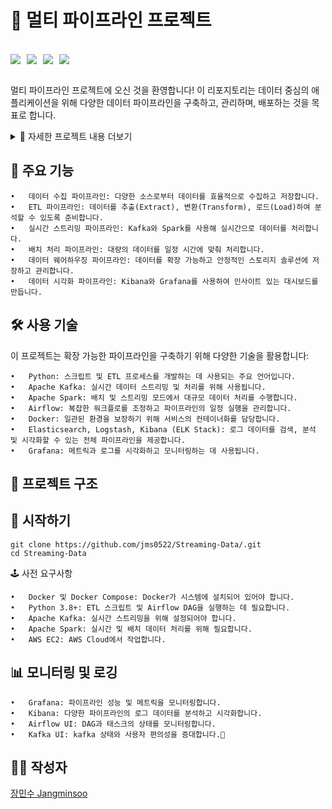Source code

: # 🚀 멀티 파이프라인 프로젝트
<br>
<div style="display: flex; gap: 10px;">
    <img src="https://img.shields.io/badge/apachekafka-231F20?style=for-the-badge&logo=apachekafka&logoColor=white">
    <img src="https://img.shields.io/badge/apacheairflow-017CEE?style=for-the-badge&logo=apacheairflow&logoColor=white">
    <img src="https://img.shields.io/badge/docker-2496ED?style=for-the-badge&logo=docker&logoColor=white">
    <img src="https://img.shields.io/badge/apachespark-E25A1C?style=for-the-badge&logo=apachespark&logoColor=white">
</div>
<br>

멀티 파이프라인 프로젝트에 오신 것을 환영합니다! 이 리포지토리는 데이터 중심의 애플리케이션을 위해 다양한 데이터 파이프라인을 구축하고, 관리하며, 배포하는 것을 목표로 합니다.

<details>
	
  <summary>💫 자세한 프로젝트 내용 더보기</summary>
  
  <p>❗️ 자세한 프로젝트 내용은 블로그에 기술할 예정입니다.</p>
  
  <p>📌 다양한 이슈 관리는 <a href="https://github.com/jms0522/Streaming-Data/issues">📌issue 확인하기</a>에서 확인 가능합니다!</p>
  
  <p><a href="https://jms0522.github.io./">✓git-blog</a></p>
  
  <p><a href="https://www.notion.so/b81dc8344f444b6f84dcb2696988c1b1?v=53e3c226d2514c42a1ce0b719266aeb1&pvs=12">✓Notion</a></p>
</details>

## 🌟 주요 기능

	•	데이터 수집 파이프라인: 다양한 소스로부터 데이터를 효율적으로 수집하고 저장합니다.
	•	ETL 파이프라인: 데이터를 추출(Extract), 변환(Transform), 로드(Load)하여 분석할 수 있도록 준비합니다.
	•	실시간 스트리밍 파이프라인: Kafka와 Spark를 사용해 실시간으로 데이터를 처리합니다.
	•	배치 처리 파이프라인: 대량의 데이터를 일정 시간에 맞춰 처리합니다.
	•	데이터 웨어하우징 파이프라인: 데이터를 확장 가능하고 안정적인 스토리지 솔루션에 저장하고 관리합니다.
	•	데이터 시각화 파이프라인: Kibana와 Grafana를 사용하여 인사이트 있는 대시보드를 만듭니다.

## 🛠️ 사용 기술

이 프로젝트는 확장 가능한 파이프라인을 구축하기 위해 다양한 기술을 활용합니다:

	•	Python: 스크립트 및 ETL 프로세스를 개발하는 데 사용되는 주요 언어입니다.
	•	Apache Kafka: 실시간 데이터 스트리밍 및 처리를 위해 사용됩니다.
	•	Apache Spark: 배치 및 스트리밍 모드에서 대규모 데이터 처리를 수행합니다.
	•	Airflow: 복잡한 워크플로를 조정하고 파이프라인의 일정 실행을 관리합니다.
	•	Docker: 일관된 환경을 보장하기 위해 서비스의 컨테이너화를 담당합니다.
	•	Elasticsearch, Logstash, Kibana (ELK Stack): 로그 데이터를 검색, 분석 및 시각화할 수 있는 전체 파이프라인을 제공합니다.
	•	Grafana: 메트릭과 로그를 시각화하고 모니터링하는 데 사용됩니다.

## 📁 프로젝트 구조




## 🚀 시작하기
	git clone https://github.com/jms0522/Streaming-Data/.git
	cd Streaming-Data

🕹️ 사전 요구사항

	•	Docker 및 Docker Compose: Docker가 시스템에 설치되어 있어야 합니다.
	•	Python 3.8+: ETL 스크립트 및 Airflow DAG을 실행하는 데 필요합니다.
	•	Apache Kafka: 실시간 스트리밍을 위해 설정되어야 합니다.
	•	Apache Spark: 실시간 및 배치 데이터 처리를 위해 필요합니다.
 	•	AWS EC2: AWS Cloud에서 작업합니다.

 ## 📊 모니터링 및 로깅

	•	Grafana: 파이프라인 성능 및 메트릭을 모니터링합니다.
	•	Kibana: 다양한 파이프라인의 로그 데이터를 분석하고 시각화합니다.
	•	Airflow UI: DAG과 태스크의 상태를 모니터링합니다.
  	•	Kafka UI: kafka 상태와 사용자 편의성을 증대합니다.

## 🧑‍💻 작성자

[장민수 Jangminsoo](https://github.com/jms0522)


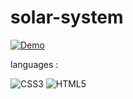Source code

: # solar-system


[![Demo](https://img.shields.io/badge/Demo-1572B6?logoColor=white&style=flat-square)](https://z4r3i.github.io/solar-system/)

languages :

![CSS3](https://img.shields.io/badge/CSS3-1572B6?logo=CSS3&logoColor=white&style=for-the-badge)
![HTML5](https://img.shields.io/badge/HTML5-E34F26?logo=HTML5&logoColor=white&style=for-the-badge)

Exercise prompt> The answer must consist solely of the number of lines in the entries that contain the word "solar".

Reply to the exercise> 2